The second point to make is that the contents of shared memory only has the scope and lifetime of the block it is associated with. Your sample kernel only has a single global memory argument, which makes me think that you are either under the misapprehension that the contents of a shared memory allocation can be preserved beyond the life span of the block that filled it, or that you intend to write the results of the block calculations back into same global memory array from which the input data was read. The first possibility is wrong and the second will result in memory races and inconsistant results.
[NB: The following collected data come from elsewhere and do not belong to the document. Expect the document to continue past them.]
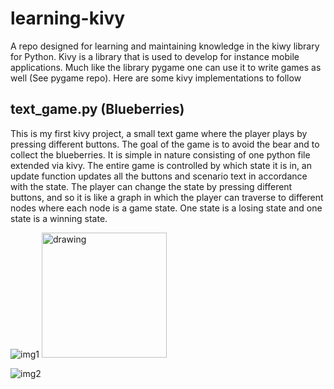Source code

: # learning-kivy
A repo designed for learning and maintaining knowledge in the kiwy library for Python. Kivy is a library that is used to develop for instance mobile applications. Much like the library pygame one can use it to write games as well (See pygame repo). Here are some kivy implementations to follow

## text_game.py (Blueberries)
This is my first kivy project, a small text game where the player plays by pressing different buttons. The goal of the game is to avoid the bear and to collect the blueberries. It is simple in nature consisting of one python file extended via kivy. The entire game is controlled by which state it is in, an update function updates all the buttons and scenario text in accordance with the state. The player can change the state by pressing different buttons, and so it is like a graph in which the player can traverse to different nodes where each node is a game state. One state is a losing state and one state is a winning state. 

![img1](https://user-images.githubusercontent.com/70810124/128862428-69ed0d4f-3f33-49e7-9226-b5b964f77dcc.png)
<img src="img1.png" alt="drawing" width="200"/>

![img2](https://user-images.githubusercontent.com/70810124/128862457-9399dc3a-2fe5-466e-bf64-4de1aa162c34.png)
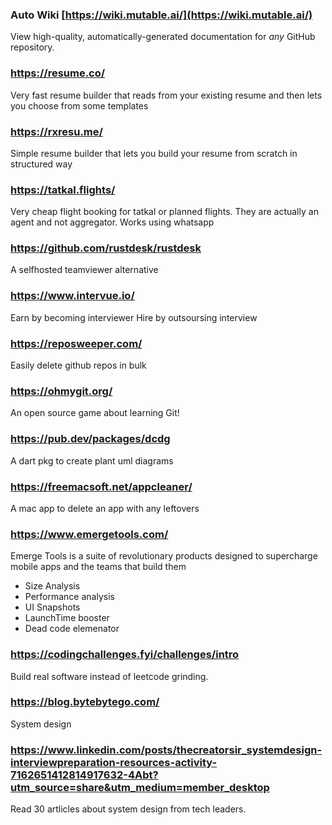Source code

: ### Auto Wiki [https://wiki.mutable.ai/](https://wiki.mutable.ai/)

View high-quality, automatically-generated documentation for *any* GitHub repository.

### https://resume.co/

Very fast resume builder that reads from your existing resume and  then lets you choose from some templates

### https://rxresu.me/

Simple resume builder that lets you build your resume from scratch in structured way

### https://tatkal.flights/
Very cheap flight booking for tatkal or planned flights. They are actually an agent and not aggregator.
Works using whatsapp

### https://github.com/rustdesk/rustdesk

A selfhosted teamviewer alternative

### https://www.intervue.io/

Earn by becoming interviewer
Hire by outsoursing interview

### https://reposweeper.com/

Easily delete github repos in bulk

### https://ohmygit.org/

An open source game about learning Git!

### https://pub.dev/packages/dcdg

A dart pkg to create plant uml diagrams 


### https://freemacsoft.net/appcleaner/

A mac app to delete an app with any leftovers

### https://www.emergetools.com/

Emerge Tools is a suite of revolutionary products designed to
supercharge mobile apps and the teams that build them

- Size Analysis
- Performance analysis
- UI Snapshots
- LaunchTime booster
- Dead code elemenator

### https://codingchallenges.fyi/challenges/intro

Build real software instead of leetcode grinding.

### https://blog.bytebytego.com/

System design

### https://www.linkedin.com/posts/thecreatorsir_systemdesign-interviewpreparation-resources-activity-7162651412814917632-4Abt?utm_source=share&utm_medium=member_desktop

Read 30 artlicles about system design from tech leaders.
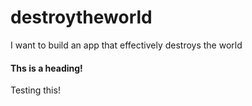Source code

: # destroytheworld
I want to build an app that effectively destroys the world

#### Ths is a heading!
Testing this!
It is probably better to think of shared memory as a small, block scope L1 cache which is fully programmer managed than some sort of faster version of global memory.
With those points out of the way, a kernel which loaded sucessive segments of a large input array, processed them and then wrote some per thread final result back input global memory might look something like this:
template <int blocksize>
__global__ void foo( int *globalMemArray, int *globalMemOutput, int N )
{
__shared__ int s_array[blocksize];
int npasses = (N / blocksize) + (((N % blocksize) > 0) ? 1 : 0);
for(int pos = threadIdx.x; pos < (blocksize*npasses); pos += blocksize) {
if( pos < N ) {
s_array[threadIdx.x] = globalMemArray[pos];
}
__syncthreads();
// Calculations using partial buffer contents
.......
__syncthreads();
}
// write final per thread result to output
globalMemOutput[threadIdx.x + blockIdx.x*blockDim.x] = .....;
}
In this case I have specified the shared memory array size as a template parameter, because it isn't really necessary to dynamically allocate the shared memory array size at runtime, and the compiler has a better chance at performing optimizations when the shared memory array size is known at compile time (perhaps in the worst case there could be selection between different kernel instances done at run time).
The CUDA SDK contains a number of good example codes which demonstrate different ways that shared memory can be used in kernels to improve memory read and write performance. The matrix transpose, reduction and 3D finite difference method examples are all good models of shared memory usage. Each also has a good paper which discusses the optimization strategies behind the shared memory use in the codes. You would be well served by studying them until you understand how and why they work.